= Feminist genealogies in Spanish art 1960–2010 =

Feminist art exhibition in Spain

Feminist genealogies in the spanish art 1960–2010, in Spanish, Genealogías feministas en el arte español: 1960–2010 was an exhibition held from 24 June 2012 to 24 February 2013 at the Contemporary Art Museum of Castilla y León (Museo de Arte Contemporáneo de Castilla y León - MUSAC), in León, Spain. It was developed by Patricia Mayayo and Juan Vicente Aliaga, who are curators and academic university teachers and researchers, and showcased over 150 works by 80 artists. The exhibition originated from extended research, ended in a publication with the same title, in which the leading specialists in the field collaborated, such as Rocio de la Villa, Isabel Tejeda, Beatriz Preciado, Noemí de Haro, among others.

== Exhibition ==
The exhibition Genealogías feministas, as well as the publication, are a unique research in the artistic Spanish field. Both the exhibition and the book are a platform that deal with the main themes of feminism. The history from the 1960s until 2010. The main art historians contribute with their texts, to give them the support in history. It covers from those artists working under Franco's dictatorship, how their work survived under such repression, another recurrent subject was the identity, gender, the role the women in the XX century, until the feminist revolution.
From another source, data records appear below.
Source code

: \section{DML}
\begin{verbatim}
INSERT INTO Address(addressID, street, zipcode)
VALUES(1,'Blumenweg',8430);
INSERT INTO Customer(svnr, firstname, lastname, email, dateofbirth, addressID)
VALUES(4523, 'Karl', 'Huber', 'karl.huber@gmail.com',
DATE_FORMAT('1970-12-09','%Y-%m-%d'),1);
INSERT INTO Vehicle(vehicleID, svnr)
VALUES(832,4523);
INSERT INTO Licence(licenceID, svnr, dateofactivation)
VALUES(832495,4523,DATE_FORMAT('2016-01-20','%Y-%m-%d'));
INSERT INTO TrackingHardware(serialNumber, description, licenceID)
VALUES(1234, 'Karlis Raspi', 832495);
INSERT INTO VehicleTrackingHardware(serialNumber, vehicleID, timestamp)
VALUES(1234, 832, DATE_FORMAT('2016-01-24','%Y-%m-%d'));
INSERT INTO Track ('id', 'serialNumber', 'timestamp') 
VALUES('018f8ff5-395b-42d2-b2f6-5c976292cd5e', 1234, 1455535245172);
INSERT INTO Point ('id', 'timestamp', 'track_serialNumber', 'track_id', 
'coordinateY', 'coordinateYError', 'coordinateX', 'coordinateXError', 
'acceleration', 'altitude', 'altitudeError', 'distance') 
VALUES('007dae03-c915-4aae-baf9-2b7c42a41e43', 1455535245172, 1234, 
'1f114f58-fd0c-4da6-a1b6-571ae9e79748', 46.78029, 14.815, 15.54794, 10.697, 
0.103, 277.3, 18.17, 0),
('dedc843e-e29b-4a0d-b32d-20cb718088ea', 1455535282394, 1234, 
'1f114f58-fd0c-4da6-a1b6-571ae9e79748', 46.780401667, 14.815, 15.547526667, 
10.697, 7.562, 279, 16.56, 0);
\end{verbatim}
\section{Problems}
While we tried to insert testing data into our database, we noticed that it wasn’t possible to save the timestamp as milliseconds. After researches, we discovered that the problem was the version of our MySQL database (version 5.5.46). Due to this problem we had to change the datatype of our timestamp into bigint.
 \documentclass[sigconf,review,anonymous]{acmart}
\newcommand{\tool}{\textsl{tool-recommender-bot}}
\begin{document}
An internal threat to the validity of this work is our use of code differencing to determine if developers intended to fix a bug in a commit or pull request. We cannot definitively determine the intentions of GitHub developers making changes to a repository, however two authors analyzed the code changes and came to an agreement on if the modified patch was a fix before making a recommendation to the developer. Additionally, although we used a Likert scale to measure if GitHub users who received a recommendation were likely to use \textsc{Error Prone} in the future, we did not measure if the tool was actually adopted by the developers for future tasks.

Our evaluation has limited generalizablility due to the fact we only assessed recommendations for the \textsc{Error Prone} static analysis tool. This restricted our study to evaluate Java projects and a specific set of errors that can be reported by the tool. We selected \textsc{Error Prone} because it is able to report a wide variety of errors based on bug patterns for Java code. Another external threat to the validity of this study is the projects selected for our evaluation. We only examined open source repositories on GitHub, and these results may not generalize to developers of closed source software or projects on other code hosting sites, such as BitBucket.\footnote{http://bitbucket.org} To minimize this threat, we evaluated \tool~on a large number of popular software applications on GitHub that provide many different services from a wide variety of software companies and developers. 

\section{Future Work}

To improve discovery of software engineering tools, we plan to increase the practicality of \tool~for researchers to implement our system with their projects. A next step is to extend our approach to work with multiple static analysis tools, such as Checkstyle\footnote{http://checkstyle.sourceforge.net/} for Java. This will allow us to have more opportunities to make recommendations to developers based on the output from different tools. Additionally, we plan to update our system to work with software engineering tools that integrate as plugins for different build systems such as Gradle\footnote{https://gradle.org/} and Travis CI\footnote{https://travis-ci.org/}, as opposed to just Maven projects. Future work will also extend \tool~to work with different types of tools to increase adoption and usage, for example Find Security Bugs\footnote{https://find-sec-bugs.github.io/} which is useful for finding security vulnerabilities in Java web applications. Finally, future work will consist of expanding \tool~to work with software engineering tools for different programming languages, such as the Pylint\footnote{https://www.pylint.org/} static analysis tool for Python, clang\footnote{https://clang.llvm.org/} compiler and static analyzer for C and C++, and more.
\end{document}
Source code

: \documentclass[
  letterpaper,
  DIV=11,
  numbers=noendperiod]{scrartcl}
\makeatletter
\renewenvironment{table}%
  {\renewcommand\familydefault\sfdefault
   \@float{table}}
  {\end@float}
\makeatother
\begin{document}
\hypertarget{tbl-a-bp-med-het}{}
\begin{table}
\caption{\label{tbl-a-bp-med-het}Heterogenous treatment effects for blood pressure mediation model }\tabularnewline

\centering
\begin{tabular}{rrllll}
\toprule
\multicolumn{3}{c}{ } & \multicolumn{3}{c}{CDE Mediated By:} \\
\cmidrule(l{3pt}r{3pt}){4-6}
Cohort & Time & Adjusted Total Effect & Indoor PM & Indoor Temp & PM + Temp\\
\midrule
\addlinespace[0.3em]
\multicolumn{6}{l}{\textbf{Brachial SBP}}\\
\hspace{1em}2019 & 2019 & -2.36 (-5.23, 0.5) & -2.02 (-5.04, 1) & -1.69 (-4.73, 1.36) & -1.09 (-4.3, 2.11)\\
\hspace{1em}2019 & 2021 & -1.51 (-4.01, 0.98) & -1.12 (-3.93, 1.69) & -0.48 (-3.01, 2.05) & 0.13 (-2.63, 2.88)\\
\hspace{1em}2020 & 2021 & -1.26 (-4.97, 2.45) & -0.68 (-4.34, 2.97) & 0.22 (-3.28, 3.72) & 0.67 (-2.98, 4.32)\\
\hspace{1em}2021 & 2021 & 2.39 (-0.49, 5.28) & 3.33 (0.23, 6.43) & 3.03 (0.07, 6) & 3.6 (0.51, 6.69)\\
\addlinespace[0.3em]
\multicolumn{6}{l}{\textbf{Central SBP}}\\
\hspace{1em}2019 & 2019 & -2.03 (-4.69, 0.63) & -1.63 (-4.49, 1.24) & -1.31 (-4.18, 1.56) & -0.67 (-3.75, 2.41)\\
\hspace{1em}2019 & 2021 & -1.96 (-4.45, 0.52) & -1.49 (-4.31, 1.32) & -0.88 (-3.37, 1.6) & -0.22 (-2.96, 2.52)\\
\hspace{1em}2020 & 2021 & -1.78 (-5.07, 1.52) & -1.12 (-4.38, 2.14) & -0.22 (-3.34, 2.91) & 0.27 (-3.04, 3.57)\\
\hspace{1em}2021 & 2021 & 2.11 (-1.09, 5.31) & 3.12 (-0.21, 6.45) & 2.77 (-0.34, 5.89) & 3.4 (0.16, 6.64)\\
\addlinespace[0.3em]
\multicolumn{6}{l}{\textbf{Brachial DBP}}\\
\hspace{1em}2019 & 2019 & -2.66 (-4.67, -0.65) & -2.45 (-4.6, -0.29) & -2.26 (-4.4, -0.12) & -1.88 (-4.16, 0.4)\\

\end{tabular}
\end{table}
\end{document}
Throughout the duration of the exhibition, talks, seminars, conferences about the subject were programmed.

As a complement to the exhibition, two seminars were held at the Reina Sofía Museum in Madrid, followed by another one at the MUSAC in León in February 2013.

== Publication ==
The book with the same title, was edited by the same authors of the exhibition, Mayayo and Aliaga. The content of the book is a teoric and graphic research with a variety of texts on feminism. It is not only a catalogue of the exhibition, but a publication with essays from relevant feminists.

The book was organised in two parts.

=== Part 1 -Stories ===
- Imaging new genealogies by Patricia Mayayo

- What the works oozes by Juan Vicente Aliaga

- Feminism in exhibition discourses and museographic stories in Spain by Olga Fernández López

=== Part II- Routes ===
- Women artists and images of female oppression in critical realism by Noemí de Haro García
- Spanish artists under Franco dictatorship by Isabel Tejeda
- Feminism and art in Catalonia in the 1960s and 1970s by Assumpta Bassas Vila
- Around the nineties generation by Rocío de la Villa
- Occupy sex. Notes from the revolution feministapornopunk by Beatriz Preciado

== Participants in the exhibition ==
The participants covered a wide spectrum in terms of ages and artistic languages, but mainly involved artists, both male and female, who, through their commitment, have contributed to building a feminist language that fights to reduce gender inequality. Some participating artists also represented individual sexual orientation and gender diversity.

Works by the main artists on the Spanish art scene were shown throughout the entire museum, from one end of the building to the other, and ranging from the realism of the 60s to conceptual art and all the way up to movements in the XXI century. Participants included Esther Ferrer, Carmen Calvo, Paz Muro, Carlos Pazos, Miguel Benlloch, Mari Chordà, Marisa González, Isabel Villar, Eulàlia Valldosera, Cristina Lucas, Ana Navarrete, Juan Hidalgo, Mau Monleón, Alicia Framis, Paloma Navares, and Marina Núñez, among others.